# [Your task]
Extract every line below that contains the word "comment".

===== Material for this task =====

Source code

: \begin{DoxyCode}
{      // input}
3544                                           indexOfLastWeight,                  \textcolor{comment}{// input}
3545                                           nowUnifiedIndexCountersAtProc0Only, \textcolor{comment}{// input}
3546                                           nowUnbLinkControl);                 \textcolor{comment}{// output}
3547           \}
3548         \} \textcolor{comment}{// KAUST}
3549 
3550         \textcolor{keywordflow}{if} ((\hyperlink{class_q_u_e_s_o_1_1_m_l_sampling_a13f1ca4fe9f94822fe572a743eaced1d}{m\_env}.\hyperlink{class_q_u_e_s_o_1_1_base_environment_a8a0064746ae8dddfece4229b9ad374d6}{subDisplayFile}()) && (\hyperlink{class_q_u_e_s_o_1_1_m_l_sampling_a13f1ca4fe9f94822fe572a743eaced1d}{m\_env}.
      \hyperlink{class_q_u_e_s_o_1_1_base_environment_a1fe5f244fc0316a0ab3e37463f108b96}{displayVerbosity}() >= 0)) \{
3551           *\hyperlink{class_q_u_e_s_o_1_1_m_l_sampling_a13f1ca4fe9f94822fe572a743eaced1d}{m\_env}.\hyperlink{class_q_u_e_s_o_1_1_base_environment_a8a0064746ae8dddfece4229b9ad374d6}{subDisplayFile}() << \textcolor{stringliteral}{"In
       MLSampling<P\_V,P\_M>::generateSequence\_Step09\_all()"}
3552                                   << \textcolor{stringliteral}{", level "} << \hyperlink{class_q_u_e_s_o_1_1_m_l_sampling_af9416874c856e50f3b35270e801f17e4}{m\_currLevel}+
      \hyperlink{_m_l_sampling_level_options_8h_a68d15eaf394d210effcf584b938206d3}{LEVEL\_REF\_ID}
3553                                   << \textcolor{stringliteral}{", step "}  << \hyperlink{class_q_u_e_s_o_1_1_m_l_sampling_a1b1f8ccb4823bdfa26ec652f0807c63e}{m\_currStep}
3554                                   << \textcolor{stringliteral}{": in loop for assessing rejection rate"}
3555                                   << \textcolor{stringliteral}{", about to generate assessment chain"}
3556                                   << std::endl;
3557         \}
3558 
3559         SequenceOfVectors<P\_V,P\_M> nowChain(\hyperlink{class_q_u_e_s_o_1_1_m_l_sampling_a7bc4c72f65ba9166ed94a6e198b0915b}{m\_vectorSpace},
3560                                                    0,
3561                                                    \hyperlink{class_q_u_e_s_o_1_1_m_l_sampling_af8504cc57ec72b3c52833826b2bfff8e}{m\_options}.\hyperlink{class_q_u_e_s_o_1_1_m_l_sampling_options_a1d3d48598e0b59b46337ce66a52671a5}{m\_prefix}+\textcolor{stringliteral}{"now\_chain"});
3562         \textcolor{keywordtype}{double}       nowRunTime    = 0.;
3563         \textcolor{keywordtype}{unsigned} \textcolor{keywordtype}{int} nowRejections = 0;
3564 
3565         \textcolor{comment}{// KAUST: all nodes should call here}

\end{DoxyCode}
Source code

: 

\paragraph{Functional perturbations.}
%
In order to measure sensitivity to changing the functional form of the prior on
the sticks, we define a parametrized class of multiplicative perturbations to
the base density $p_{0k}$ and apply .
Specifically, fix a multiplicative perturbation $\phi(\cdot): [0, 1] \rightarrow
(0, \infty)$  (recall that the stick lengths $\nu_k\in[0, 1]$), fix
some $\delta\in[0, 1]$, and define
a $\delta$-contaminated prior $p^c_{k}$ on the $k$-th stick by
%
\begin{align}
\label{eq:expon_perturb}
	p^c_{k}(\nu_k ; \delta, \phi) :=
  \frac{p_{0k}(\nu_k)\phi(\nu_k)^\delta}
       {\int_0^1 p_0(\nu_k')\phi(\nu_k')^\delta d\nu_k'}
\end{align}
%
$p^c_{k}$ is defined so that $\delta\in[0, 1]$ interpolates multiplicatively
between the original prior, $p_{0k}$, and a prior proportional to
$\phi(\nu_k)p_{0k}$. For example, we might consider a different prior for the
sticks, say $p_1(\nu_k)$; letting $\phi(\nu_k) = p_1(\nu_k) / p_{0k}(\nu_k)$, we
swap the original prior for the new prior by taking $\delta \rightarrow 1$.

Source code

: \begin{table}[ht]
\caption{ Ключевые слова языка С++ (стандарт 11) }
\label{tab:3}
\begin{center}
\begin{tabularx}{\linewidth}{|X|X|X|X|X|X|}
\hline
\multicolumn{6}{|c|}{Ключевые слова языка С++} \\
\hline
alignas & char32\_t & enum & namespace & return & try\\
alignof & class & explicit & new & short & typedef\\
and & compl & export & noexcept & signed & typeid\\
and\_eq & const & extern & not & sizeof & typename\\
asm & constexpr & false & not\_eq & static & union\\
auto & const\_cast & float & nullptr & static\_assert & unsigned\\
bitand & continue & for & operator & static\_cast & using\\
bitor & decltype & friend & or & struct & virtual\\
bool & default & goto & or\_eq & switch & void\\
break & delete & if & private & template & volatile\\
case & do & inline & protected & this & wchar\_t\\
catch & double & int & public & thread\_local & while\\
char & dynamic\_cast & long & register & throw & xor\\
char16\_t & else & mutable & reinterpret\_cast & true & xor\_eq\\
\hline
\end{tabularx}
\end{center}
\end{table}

=====

# [Response to this task]
3544                                           indexOfLastWeight,                  \textcolor{comment}{// input}
3545                                           nowUnifiedIndexCountersAtProc0Only, \textcolor{comment}{// input}
3546                                           nowUnbLinkControl);                 \textcolor{comment}{// output}
3548         \} \textcolor{comment}{// KAUST}
3565         \textcolor{comment}{// KAUST: all nodes should call here}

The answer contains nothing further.